O Sindicato dos Servidores Municipais de Igaporã (SINSERMIG) informou que iniciará, a partir desta quinta-feira (23), o protocolo de ações judiciais para buscar o reconhecimento do período de recreio como tempo efetivo de trabalho e, quando cabível, o pagamento dos valores correspondentes aos professores da rede municipal.
A iniciativa tem como base decisão do Supremo Tribunal Federal (STF), proferida no julgamento da Arguição de Descumprimento de Preceito Fundamental (ADPF) 1058, que consolidou o entendimento de que o recreio e os intervalos entre as aulas podem integrar a jornada de trabalho quando o professor permanece à disposição da escola.
Segundo o STF, cabe ao empregador comprovar que, durante esse período, o docente estava totalmente liberado de suas atividades. Caso isso não seja demonstrado, o tempo poderá ser computado como jornada de trabalho e, se ultrapassar a carga horária contratada, poderá gerar o direito ao pagamento de horas extras.
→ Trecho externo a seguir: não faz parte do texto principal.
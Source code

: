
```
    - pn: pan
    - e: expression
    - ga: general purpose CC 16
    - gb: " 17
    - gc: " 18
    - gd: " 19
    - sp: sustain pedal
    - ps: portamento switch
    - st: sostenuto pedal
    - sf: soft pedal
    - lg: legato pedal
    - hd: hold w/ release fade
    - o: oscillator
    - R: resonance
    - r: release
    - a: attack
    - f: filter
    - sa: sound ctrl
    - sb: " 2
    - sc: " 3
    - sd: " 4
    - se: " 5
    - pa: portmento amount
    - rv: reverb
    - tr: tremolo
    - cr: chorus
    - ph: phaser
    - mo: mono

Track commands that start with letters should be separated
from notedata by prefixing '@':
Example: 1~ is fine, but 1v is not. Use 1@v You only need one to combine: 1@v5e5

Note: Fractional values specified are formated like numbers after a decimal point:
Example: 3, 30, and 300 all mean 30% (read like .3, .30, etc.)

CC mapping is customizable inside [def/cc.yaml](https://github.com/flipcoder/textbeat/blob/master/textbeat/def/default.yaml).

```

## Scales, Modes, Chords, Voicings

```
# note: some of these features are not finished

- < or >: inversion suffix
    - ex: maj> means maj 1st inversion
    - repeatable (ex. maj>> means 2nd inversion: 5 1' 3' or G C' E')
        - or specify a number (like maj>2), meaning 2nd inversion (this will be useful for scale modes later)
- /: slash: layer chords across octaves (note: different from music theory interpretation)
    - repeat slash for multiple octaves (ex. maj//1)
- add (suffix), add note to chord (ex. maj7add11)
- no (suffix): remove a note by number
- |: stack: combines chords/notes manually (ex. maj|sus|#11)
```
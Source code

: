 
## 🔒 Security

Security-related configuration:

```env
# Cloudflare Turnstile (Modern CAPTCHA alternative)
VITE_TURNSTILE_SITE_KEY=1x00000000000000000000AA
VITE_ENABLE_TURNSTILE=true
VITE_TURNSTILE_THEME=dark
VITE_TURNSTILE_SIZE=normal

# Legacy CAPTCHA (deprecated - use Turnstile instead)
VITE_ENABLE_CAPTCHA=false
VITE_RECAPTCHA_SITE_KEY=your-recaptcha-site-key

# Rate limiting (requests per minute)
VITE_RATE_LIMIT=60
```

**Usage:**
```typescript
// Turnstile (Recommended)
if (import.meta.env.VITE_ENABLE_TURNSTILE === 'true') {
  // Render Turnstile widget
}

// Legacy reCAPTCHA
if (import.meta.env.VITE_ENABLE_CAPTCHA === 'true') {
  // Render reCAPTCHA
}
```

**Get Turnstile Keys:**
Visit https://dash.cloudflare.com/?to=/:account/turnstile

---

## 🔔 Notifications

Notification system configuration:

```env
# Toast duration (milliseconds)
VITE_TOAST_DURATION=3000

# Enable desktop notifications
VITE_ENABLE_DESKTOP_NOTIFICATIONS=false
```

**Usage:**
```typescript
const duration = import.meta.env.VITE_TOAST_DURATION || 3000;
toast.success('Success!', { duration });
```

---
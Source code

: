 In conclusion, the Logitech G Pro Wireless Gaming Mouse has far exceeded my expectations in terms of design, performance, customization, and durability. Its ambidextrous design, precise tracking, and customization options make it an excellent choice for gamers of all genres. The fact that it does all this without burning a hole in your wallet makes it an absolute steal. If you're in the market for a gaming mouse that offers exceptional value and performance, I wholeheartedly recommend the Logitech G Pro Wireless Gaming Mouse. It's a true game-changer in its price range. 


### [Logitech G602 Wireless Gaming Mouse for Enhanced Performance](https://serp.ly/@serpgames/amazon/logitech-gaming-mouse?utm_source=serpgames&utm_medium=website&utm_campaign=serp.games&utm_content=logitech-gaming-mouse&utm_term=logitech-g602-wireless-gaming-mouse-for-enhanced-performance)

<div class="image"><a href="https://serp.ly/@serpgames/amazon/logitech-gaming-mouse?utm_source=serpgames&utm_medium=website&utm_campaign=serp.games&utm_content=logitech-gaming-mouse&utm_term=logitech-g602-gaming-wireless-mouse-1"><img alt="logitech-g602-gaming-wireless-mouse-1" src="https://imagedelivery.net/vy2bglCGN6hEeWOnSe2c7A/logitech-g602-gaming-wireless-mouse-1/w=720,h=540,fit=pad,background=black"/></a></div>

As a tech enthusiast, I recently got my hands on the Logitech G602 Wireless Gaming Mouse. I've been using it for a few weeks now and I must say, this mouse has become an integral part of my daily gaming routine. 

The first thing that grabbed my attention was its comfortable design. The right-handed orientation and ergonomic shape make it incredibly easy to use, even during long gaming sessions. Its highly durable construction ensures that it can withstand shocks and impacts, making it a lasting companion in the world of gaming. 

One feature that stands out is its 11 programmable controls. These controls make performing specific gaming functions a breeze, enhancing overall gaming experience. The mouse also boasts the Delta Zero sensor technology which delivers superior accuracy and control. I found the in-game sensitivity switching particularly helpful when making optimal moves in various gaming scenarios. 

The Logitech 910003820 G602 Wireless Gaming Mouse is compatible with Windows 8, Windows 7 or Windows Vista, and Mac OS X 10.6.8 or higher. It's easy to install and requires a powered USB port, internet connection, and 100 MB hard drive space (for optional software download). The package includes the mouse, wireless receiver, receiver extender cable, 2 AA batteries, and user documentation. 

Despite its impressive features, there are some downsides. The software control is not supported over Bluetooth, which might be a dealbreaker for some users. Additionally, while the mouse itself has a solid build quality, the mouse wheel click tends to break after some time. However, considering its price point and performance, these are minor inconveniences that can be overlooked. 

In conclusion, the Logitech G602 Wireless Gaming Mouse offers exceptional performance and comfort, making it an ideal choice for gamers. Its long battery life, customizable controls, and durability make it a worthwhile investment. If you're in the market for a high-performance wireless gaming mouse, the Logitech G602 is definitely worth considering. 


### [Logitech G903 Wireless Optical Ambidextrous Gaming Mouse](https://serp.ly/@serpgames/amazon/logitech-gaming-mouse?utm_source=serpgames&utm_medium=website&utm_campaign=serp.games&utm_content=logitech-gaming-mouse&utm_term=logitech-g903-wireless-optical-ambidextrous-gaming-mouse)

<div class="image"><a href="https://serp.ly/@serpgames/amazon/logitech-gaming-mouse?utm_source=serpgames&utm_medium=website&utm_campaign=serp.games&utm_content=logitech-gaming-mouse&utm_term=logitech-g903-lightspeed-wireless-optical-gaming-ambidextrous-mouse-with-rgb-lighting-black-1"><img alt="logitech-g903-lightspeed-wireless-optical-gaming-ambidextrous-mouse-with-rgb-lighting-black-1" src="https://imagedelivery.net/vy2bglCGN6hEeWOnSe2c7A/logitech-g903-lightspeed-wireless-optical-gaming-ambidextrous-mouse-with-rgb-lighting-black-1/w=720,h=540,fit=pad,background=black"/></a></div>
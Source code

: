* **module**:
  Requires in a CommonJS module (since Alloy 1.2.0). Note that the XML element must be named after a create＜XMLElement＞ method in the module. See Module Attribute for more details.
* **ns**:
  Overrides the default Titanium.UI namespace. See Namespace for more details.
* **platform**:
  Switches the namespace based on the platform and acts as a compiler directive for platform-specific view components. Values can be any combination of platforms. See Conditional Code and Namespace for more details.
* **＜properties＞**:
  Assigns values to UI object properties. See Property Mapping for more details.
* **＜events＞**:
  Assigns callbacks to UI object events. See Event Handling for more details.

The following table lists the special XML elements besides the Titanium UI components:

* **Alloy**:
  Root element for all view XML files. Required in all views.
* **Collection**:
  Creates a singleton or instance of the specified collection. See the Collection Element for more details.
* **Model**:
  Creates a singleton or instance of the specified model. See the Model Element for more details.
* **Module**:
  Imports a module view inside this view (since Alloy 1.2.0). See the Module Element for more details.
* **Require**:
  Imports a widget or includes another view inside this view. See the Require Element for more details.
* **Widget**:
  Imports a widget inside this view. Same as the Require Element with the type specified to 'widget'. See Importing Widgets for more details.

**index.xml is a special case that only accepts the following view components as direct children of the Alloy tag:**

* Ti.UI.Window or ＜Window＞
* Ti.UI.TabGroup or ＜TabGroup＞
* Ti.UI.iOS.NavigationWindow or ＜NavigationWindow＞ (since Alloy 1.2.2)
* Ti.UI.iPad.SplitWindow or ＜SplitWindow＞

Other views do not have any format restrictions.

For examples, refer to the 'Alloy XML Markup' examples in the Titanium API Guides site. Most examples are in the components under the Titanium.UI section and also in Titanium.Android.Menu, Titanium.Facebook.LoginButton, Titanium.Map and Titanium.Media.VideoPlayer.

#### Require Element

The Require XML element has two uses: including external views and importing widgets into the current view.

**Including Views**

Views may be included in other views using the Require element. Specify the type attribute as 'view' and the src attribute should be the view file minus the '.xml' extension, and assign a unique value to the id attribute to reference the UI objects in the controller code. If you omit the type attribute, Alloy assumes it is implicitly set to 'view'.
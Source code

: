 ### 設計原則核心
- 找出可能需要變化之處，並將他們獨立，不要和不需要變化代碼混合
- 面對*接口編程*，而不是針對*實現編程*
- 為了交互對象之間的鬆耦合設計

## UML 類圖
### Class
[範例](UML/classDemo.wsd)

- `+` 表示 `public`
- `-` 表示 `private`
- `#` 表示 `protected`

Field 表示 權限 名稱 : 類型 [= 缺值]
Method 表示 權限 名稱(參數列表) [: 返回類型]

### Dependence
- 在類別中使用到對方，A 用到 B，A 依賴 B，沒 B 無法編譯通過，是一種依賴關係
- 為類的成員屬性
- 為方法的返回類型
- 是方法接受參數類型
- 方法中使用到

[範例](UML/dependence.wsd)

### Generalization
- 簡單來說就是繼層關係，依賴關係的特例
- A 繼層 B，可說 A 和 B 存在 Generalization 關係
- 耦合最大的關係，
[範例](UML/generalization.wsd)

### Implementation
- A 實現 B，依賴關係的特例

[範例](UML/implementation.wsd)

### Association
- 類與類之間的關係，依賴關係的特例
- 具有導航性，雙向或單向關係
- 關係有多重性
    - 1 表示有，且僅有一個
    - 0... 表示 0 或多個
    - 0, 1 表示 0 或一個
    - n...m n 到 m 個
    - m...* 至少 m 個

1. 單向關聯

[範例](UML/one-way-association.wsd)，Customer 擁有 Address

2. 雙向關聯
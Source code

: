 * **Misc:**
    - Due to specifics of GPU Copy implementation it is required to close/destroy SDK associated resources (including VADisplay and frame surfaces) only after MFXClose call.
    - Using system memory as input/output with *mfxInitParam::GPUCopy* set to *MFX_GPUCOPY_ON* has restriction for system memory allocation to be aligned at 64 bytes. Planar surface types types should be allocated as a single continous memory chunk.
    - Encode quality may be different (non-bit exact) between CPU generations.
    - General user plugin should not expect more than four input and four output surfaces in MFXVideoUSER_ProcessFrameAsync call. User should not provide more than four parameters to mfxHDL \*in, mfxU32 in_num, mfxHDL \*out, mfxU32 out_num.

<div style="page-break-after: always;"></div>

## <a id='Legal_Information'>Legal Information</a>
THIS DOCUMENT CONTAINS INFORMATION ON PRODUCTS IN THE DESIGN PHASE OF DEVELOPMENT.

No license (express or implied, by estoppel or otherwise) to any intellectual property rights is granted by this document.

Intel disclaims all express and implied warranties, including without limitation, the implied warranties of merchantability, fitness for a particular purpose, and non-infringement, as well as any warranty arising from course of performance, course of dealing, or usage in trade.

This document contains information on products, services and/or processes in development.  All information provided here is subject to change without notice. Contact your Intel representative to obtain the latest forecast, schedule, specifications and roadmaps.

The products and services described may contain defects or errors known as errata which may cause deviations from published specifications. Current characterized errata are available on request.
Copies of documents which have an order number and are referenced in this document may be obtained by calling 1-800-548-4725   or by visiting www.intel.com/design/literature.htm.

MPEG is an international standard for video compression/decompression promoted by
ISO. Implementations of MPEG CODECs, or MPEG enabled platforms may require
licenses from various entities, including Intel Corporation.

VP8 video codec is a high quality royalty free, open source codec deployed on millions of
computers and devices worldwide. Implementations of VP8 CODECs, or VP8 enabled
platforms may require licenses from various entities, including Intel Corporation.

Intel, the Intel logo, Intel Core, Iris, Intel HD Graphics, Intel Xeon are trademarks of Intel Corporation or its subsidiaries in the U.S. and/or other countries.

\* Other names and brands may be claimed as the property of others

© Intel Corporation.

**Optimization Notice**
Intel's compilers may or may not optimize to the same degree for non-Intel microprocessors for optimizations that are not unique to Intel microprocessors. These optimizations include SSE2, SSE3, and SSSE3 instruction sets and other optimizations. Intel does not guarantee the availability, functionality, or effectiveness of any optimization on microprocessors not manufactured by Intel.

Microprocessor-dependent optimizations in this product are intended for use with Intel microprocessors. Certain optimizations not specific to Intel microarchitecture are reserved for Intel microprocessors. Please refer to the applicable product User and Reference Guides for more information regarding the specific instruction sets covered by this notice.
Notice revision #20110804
De acordo com o presidente do SINSERMIG, Amado Benevides, os professores interessados deverão apresentar a documentação exigida pelo sindicato para que seja feita a análise individual de cada caso. A lista de documentos foi divulgada pela entidade em seus canais oficiais.
O sindicato ressalta que o objetivo da medida é garantir que os direitos dos profissionais sejam analisados pelo Poder Judiciário, conforme os critérios estabelecidos pela legislação e pelo entendimento firmado pelo STF.